Des constats ont été faits
Les résultats ont montré que les moustiques de génotype homozygote résistant (RR) ont une fécondité réduite comparée à celle des homozygotes sensibles (SS) (RC = 4,3 ; (IC) 95% : 1,9-9,7 ; P = 0,0002) et à celle des hétérozygotes (RS) (RC = 3,4 ; IC 95% : 1,7-6,5 ; P = 0,0001). De même, il a été observé chez ces moustiques résistants une forte mortalité larvaire par rapport à leurs homologues SS (RC = 2,6 ; IC : 1,2-5,5 ; P = 0,002), bien qu’un avantage des hétérozygotes ait été noté concernant la vitesse de développement comparativement aux homozygotes résistants (RC = 9,3 ; IC : 4,5-18,6 ; P < 0,0001) et sensibles (RC = 15,4 ; IC : 5,2-39,3 ; P < 0,0001). Cependant, il a été noté que les moustiques de génotype RR pour le variant génomique 4,3Kb-CYP6P9 vivent plus longtemps que les moustiques de génotypes SS (RC = 3,9 ; IC : 1,7-8,8 ; P = 0,001) et RS (RC = 2,6 ; IC : 1,4-5,02 ; P = 0,003).

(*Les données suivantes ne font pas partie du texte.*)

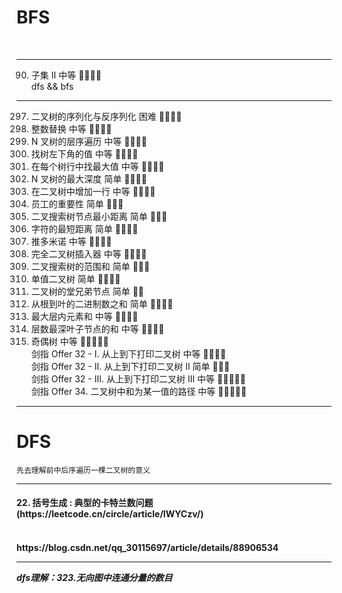 <h1>BFS</h1> <br />

----

90. 子集 II	中等	🤩🤩🤩🤩 <br />
dfs && bfs

----

297. 二叉树的序列化与反序列化	困难	🤩🤩🤩🤩 <br />
397. 整数替换	中等	🤩🤩🤩🤩 <br />
429. N 叉树的层序遍历	中等	🤩🤩🤩🤩	 <br />
513. 找树左下角的值	中等	🤩🤩🤩🤩	 <br />
515. 在每个树行中找最大值	中等	🤩🤩🤩🤩	 <br />
559. N 叉树的最大深度	简单	🤩🤩🤩🤩	 <br />
623. 在二叉树中增加一行	中等	🤩🤩🤩🤩	 <br />
690. 员工的重要性	简单	🤩🤩🤩	 <br />
783. 二叉搜索树节点最小距离	简单	🤩🤩🤩	 <br />
821. 字符的最短距离	简单	🤩🤩🤩🤩	 <br />
838. 推多米诺	中等	🤩🤩🤩🤩	 <br />
919. 完全二叉树插入器	中等	🤩🤩🤩🤩	 <br />
938. 二叉搜索树的范围和	简单	🤩🤩🤩	 <br />
965. 单值二叉树	简单	🤩🤩🤩🤩	 <br />
993. 二叉树的堂兄弟节点	简单	🤩🤩	 <br />
1022. 从根到叶的二进制数之和	简单	🤩🤩🤩🤩	 <br />
1161. 最大层内元素和	中等	🤩🤩🤩🤩	 <br />
1302. 层数最深叶子节点的和	中等	🤩🤩🤩🤩	 <br />
1609. 奇偶树	中等	🤩🤩🤩🤩🤩	 <br />
剑指 Offer 32 - I. 从上到下打印二叉树	中等	🤩🤩🤩🤩	 <br />
剑指 Offer 32 - II. 从上到下打印二叉树 II	简单	🤩🤩🤩	 <br />
剑指 Offer 32 - III. 从上到下打印二叉树 III	中等	🤩🤩🤩🤩🤩	 <br />
剑指 Offer 34. 二叉树中和为某一值的路径	中等	🤩🤩🤩🤩🤩	 <br />

----

<h1> DFS </h1>

`先去理解前中后序遍历一棵二叉树的意义`

----

  <h4>22. 括号生成 : 典型的卡特兰数问题(https://leetcode.cn/circle/article/lWYCzv/)<h4> <br />
  https://blog.csdn.net/qq_30115697/article/details/88906534

----

*dfs理解：323.无向图中连通分量的数目*
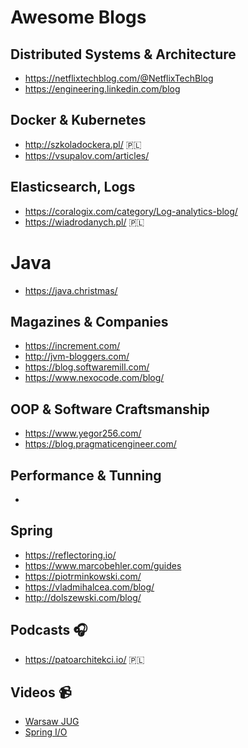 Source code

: # Awesome Blogs

## Distributed Systems & Architecture
* https://netflixtechblog.com/@NetflixTechBlog
* https://engineering.linkedin.com/blog

## Docker & Kubernetes
* http://szkoladockera.pl/ 🇵🇱
* https://vsupalov.com/articles/

## Elasticsearch, Logs
* https://coralogix.com/category/Log-analytics-blog/
* https://wiadrodanych.pl/ 🇵🇱

# Java
* https://java.christmas/

## Magazines & Companies
* https://increment.com/
* http://jvm-bloggers.com/
* https://blog.softwaremill.com/
* https://www.nexocode.com/blog/

## OOP & Software Craftsmanship 
* https://www.yegor256.com/
* https://blog.pragmaticengineer.com/

## Performance & Tunning
* 

## Spring
* https://reflectoring.io/ 
* https://www.marcobehler.com/guides
* https://piotrminkowski.com/
* https://vladmihalcea.com/blog/
* http://dolszewski.com/blog/

## Podcasts 🎧
* https://patoarchitekci.io/ 🇵🇱

## Videos 📹
* [Warsaw JUG](https://www.youtube.com/channel/UC2coGyxf5x_CzJ3l4F-N-Sw/videos)
* [Spring I/O](https://www.youtube.com/channel/UCLMPXsvSrhNPN3i9h-u8PYg)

En outre, il a été observé que les moustiques hétérozygotes sont plus susceptibles à l’infection plasmodiale que les homozygotes résistants (RC = 8,9 ; IC : 3,03-24 ; P < 0,0001) et sensibles (RC = 2,8 ; IC : 1,5-5,5 ; P = 0,002). Tout ceci montre que la résistance causée par cette insertion a un coût sur la fécondité et la survie larvaire des moustiques résistants, supportant l’hypothèse que la résistance aux insecticides serait associée à un coût biologique chez les vecteurs du paludisme. Toutefois, l’avantage qu’ont les moustiques résistants en termes de survie des adultes représente une menace sérieuse pour la lutte contre le paludisme.

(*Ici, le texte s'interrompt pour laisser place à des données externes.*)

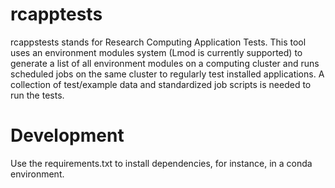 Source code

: # rcapptests

rcappstests stands for Research Computing Application Tests. This tool uses an environment modules
system (Lmod is currently supported) to generate a list of all environment modules on a computing
cluster and runs scheduled jobs on the same cluster to regularly test installed applications. A
collection of test/example data and standardized job scripts is needed to run the tests.

# Development
Use the requirements.txt to install dependencies, for instance, in a conda environment.
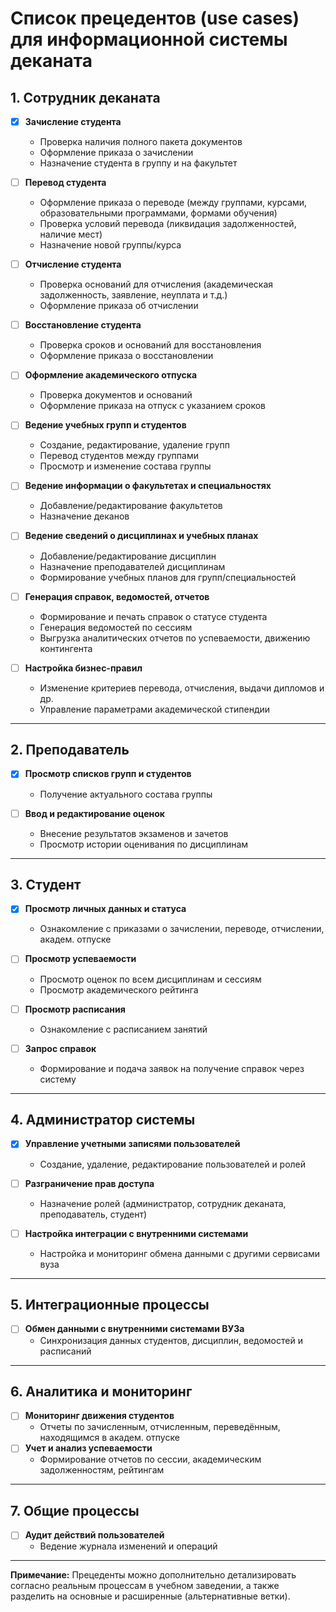 ﻿# Список прецедентов (use cases) для информационной системы деканата

## 1. Сотрудник деканата

- [x] **Зачисление студента**
    - Проверка наличия полного пакета документов
    - Оформление приказа о зачислении
    - Назначение студента в группу и на факультет

- [ ] **Перевод студента**
    - Оформление приказа о переводе (между группами, курсами, образовательными программами, формами обучения)
    - Проверка условий перевода (ликвидация задолженностей, наличие мест)
    - Назначение новой группы/курса

- [ ] **Отчисление студента**
    - Проверка оснований для отчисления (академическая задолженность, заявление, неуплата и т.д.)
    - Оформление приказа об отчислении

- [ ] **Восстановление студента**
    - Проверка сроков и оснований для восстановления
    - Оформление приказа о восстановлении

- [ ] **Оформление академического отпуска**
    - Проверка документов и оснований
    - Оформление приказа на отпуск с указанием сроков

- [ ] **Ведение учебных групп и студентов**
    - Создание, редактирование, удаление групп
    - Перевод студентов между группами
    - Просмотр и изменение состава группы

- [ ] **Ведение информации о факультетах и специальностях**
    - Добавление/редактирование факультетов
    - Назначение деканов

- [ ] **Ведение сведений о дисциплинах и учебных планах**
    - Добавление/редактирование дисциплин
    - Назначение преподавателей дисциплинам
    - Формирование учебных планов для групп/специальностей

- [ ] **Генерация справок, ведомостей, отчетов**
    - Формирование и печать справок о статусе студента
    - Генерация ведомостей по сессиям
    - Выгрузка аналитических отчетов по успеваемости, движению контингента

- [ ] **Настройка бизнес-правил**
    - Изменение критериев перевода, отчисления, выдачи дипломов и др.
    - Управление параметрами академической стипендии

---

## 2. Преподаватель

- [X] **Просмотр списков групп и студентов**
    - Получение актуального состава группы

- [ ] **Ввод и редактирование оценок**
    - Внесение результатов экзаменов и зачетов
    - Просмотр истории оценивания по дисциплинам

---

## 3. Студент

- [X] **Просмотр личных данных и статуса**
    - Ознакомление с приказами о зачислении, переводе, отчислении, академ. отпуске

- [ ] **Просмотр успеваемости**
    - Просмотр оценок по всем дисциплинам и сессиям
    - Просмотр академического рейтинга

- [ ] **Просмотр расписания**
    - Ознакомление с расписанием занятий

- [ ] **Запрос справок**
    - Формирование и подача заявок на получение справок через систему

---

## 4. Администратор системы

- [X] **Управление учетными записями пользователей**
    - Создание, удаление, редактирование пользователей и ролей

- [ ] **Разграничение прав доступа**
    - Назначение ролей (администратор, сотрудник деканата, преподаватель, студент)

- [ ] **Настройка интеграции с внутренними системами**
    - Настройка и мониторинг обмена данными с другими сервисами вуза

---

## 5. Интеграционные процессы

- [ ] **Обмен данными с внутренними системами ВУЗа**
    - Синхронизация данных студентов, дисциплин, ведомостей и расписаний

---

## 6. Аналитика и мониторинг

- [ ] **Мониторинг движения студентов**
    - Отчеты по зачисленным, отчисленным, переведённым, находящимся в академ. отпуске
- [ ] **Учет и анализ успеваемости**
    - Формирование отчетов по сессии, академическим задолженностям, рейтингам

---

## 7. Общие процессы

- [ ] **Аудит действий пользователей**
    - Ведение журнала изменений и операций

---

**Примечание:** Прецеденты можно дополнительно детализировать согласно реальным процессам в учебном заведении, а также разделить на основные и расширенные (альтернативные ветки).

Délibération du jury à la fin de la soutenance
Recommandations
Au terme de son travail, Tientcheu Claudine Raissa conseille aux populations d’Elende et d’Obout l’usage généralisé et quotidien de moustiquaires qui limitent la transmission du paludisme. Elle recommande aux chercheurs, la mise sur pied de nouveaux marqueurs de la résistance métabolique qui permettront de détecter assez rapidement ce type de résistance sur le terrain et d’étudier le coût biologique qui y est associé afin de mieux contrôler cette résistance ; sans oublier l’approfondissement des recherches sur l’impact de la résistance métabolique sur les traits de vie et la dynamique de transmission du plasmodium chez les vecteurs majeurs du paludisme. L’exhortation qu’elle lance à l’endroit des pouvoirs publics est celle de l’intensification des programmes de lutte antivectorielle par le biais des moustiquaires imprégnées d’insecticides et des pulvérisations intra-domiciliaires d’insecticides (PID) à effet rémanent. Par la suite, elle soutient qu’une stratégie de gestion de la résistance basée sur la rotation d’insecticides pourrait contribuer à lutter efficacement contre le paludisme compte tenu du coût de la résistance observé sur certains traits de vie d’Anopheles funestus.
Perspectives
Pour le compte de ses travaux à venir, Tientcheu Claudine Raissa envisage ; étendre cette étude à d’autres localités et à d’autres marqueurs de résistance métabolique afin d’avoir une vue à grande échelle sur le coût biologique de la résistance métabolique ; étudier la restauration de la sensibilité en absence de pression d’insecticides pour la résistance due au variant génomique 4,3Kb-CYP6P9 ; évaluer l’implication potentielle des mutations compensatrices du coût de la résistance aux insecticides.